Frequently Asked Questions

What is Fisher's Exact Test?

Fisher's Exact Test is a statistical test of independence used for categorical data arranged in a 2×2 contingency table. Unlike the chi-square test, it calculates the exact probability of observing the data (or something more extreme) under the null hypothesis that the two variables are independent. It was developed by Ronald Fisher in 1922.

When should I use Fisher's Exact Test instead of the Chi-Square Test?

Use Fisher's Exact Test when your sample size is small or when any expected cell frequency is less than 5. The chi-square test relies on a large-sample approximation that becomes unreliable under these conditions. Fisher's test computes the exact p-value without any approximation, making it the preferred choice for sparse data.

What is a 2×2 contingency table?

A 2×2 contingency table displays the frequency counts of subjects classified by two categorical variables, each with exactly two possible outcomes. The four cells (a, b, c, d) represent the cross-classification of the two factors — for example, smokers vs. non-smokers further divided by whether they have lung cancer or not.

How do I interpret the p-value from Fisher's Exact Test?

If the p-value is less than your significance threshold (commonly 0.05), you reject the null hypothesis and conclude there is a statistically significant association between the two variables. If the p-value is ≥ 0.05, the data do not provide sufficient evidence of an association. A smaller p-value indicates stronger evidence against the null hypothesis.

What is the difference between a one-tailed and two-tailed Fisher's Exact Test?

A two-tailed test assesses whether the association goes in either direction (either group could have a higher proportion), and is the recommended default in most research. A one-tailed test is used when you have a specific directional hypothesis — for example, expecting Group 1 to have a higher proportion in Category 1. The two-tailed p-value is always the more conservative choice.

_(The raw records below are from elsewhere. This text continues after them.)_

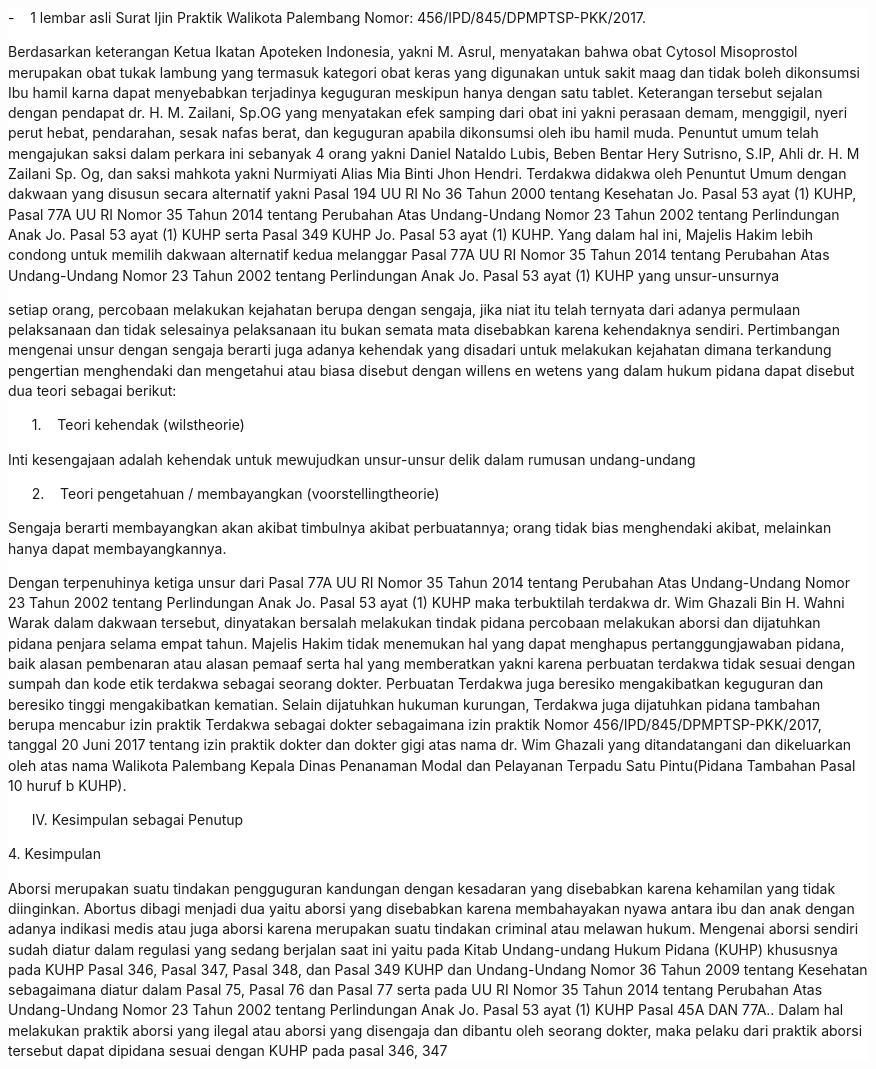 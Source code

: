 <p><span class="font2">- &nbsp;&nbsp;&nbsp;1 lembar asli Surat Ijin Praktik Walikota Palembang Nomor: 456/IPD/845/DPMPTSP-PKK/2017.</span></p></li></ul>
<p><span class="font2">Berdasarkan keterangan Ketua Ikatan Apoteken Indonesia, yakni M. Asrul, menyatakan bahwa obat Cytosol Misoprostol merupakan obat tukak lambung yang termasuk kategori obat keras yang digunakan untuk sakit maag dan tidak boleh dikonsumsi Ibu hamil karna dapat menyebabkan terjadinya keguguran meskipun hanya dengan satu tablet. Keterangan tersebut sejalan dengan pendapat dr. H. M. Zailani, Sp.OG yang menyatakan efek samping dari obat ini yakni perasaan demam, menggigil, nyeri perut hebat, pendarahan, sesak nafas berat, dan keguguran apabila dikonsumsi oleh ibu hamil muda. Penuntut umum telah mengajukan saksi dalam perkara ini sebanyak 4 orang yakni Daniel Nataldo Lubis, Beben Bentar Hery Sutrisno, S.IP, Ahli dr. H. M Zailani Sp. Og, dan saksi mahkota yakni Nurmiyati Alias Mia Binti Jhon Hendri. Terdakwa didakwa oleh Penuntut Umum dengan dakwaan yang disusun secara alternatif yakni Pasal 194 UU RI No 36 Tahun 2000 tentang Kesehatan Jo. Pasal 53 ayat (1) KUHP, Pasal 77A UU RI Nomor 35 Tahun 2014 tentang Perubahan Atas Undang-Undang Nomor 23 Tahun 2002 tentang Perlindungan Anak Jo. Pasal 53 ayat (1) KUHP serta Pasal 349 KUHP Jo. Pasal 53 ayat (1) KUHP. Yang dalam hal ini, Majelis Hakim lebih condong untuk memilih dakwaan alternatif kedua melanggar Pasal 77A UU RI Nomor 35 Tahun 2014 tentang Perubahan Atas Undang-Undang Nomor 23 Tahun 2002 tentang Perlindungan Anak Jo. Pasal 53 ayat (1) KUHP yang unsur-unsurnya</span></p>
<p><span class="font2">setiap orang, percobaan melakukan kejahatan berupa dengan sengaja, jika niat itu telah ternyata dari adanya permulaan pelaksanaan dan tidak selesainya pelaksanaan itu bukan semata mata disebabkan karena kehendaknya sendiri. Pertimbangan mengenai unsur dengan sengaja berarti juga adanya kehendak yang disadari untuk melakukan kejahatan dimana terkandung pengertian menghendaki dan mengetahui atau biasa disebut dengan willens en wetens yang dalam hukum pidana dapat disebut dua teori sebagai berikut:</span></p>
<ul style="list-style:none;"><li>
<p><span class="font2">1. &nbsp;&nbsp;&nbsp;Teori kehendak (wilstheorie)</span></p></li></ul>
<p><span class="font2">Inti kesengajaan adalah kehendak untuk mewujudkan unsur-unsur delik dalam rumusan undang-undang</span></p>
<ul style="list-style:none;"><li>
<p><span class="font2">2. &nbsp;&nbsp;&nbsp;Teori pengetahuan / membayangkan (voorstellingtheorie)</span></p></li></ul>
<p><span class="font2">Sengaja berarti membayangkan akan akibat timbulnya akibat perbuatannya; orang tidak bias menghendaki akibat, melainkan hanya dapat membayangkannya.</span></p>
<p><span class="font2">Dengan terpenuhinya ketiga unsur dari Pasal 77A UU RI Nomor 35 Tahun 2014 tentang Perubahan Atas Undang-Undang Nomor 23 Tahun 2002 tentang Perlindungan Anak Jo. Pasal 53 ayat (1) KUHP maka terbuktilah terdakwa dr. Wim Ghazali Bin H. Wahni Warak dalam dakwaan tersebut, dinyatakan bersalah melakukan tindak pidana percobaan melakukan aborsi dan dijatuhkan pidana penjara selama empat tahun. Majelis Hakim tidak menemukan hal yang dapat menghapus pertanggungjawaban pidana, baik alasan pembenaran atau alasan pemaaf serta hal yang memberatkan yakni karena perbuatan terdakwa tidak sesuai dengan sumpah dan kode etik terdakwa sebagai seorang dokter. Perbuatan Terdakwa juga beresiko mengakibatkan keguguran dan beresiko tinggi mengakibatkan kematian. Selain dijatuhkan hukuman kurungan, Terdakwa juga dijatuhkan pidana tambahan berupa mencabur izin praktik Terdakwa sebagai dokter sebagaimana izin praktik Nomor 456/IPD/845/DPMPTSP-PKK/2017, tanggal 20 Juni 2017 tentang izin praktik dokter dan dokter gigi atas nama dr. Wim Ghazali yang ditandatangani dan dikeluarkan oleh atas nama Walikota Palembang Kepala Dinas Penanaman Modal dan Pelayanan Terpadu Satu Pintu(Pidana Tambahan Pasal 10 huruf b KUHP).</span></p>
<ul style="list-style:none;"><li>
<p><span class="font2">IV. Kesimpulan sebagai Penutup</span></p></li></ul>
<p><span class="font2">4. Kesimpulan</span></p>
<p><span class="font2">Aborsi merupakan suatu tindakan pengguguran kandungan dengan kesadaran yang disebabkan karena kehamilan yang tidak diinginkan. Abortus dibagi menjadi dua yaitu aborsi yang disebabkan karena membahayakan nyawa antara ibu dan anak dengan adanya indikasi medis atau juga aborsi karena merupakan suatu tindakan criminal atau melawan hukum. Mengenai aborsi sendiri sudah diatur dalam regulasi yang sedang berjalan saat ini yaitu pada Kitab Undang-undang Hukum Pidana (KUHP) khususnya pada KUHP Pasal 346, Pasal 347, Pasal 348, dan Pasal 349 KUHP dan Undang-Undang Nomor 36 Tahun 2009 tentang Kesehatan sebagaimana diatur dalam Pasal 75, Pasal 76 dan Pasal 77 serta pada UU RI Nomor 35 Tahun 2014 tentang Perubahan Atas Undang-Undang Nomor 23 Tahun 2002 tentang Perlindungan Anak Jo. Pasal 53 ayat (1) KUHP Pasal 45A DAN 77A.. Dalam hal melakukan praktik aborsi yang ilegal atau aborsi yang disengaja dan dibantu oleh seorang dokter, maka pelaku dari praktik aborsi tersebut dapat dipidana sesuai dengan KUHP pada pasal 346, 347</span></p>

What does the odds ratio represent in this test?

The odds ratio (OR) quantifies the strength and direction of the association between the two variables. An OR of 1 means no association. An OR greater than 1 means the outcome is more likely in Group 1, while an OR less than 1 means it is less likely. It is calculated as (a × d) / (b × c) from the 2×2 table.

What are the assumptions of Fisher's Exact Test?

Fisher's Exact Test assumes that observations are independent, that each subject appears in only one cell, and that the row and column totals are fixed. It makes no distributional assumptions, which is why it produces an exact p-value. It is appropriate for any 2×2 table but is especially valuable when counts are small.

How is Fisher's Exact Test calculated?

The probability of observing a specific table configuration is calculated using the hypergeometric distribution formula: P = [(a+b)! × (c+d)! × (a+c)! × (b+d)!] / [n! × a! × b! × c! × d!], where n is the total sample size. The exact p-value is the sum of probabilities for all tables as extreme as or more extreme than the observed table.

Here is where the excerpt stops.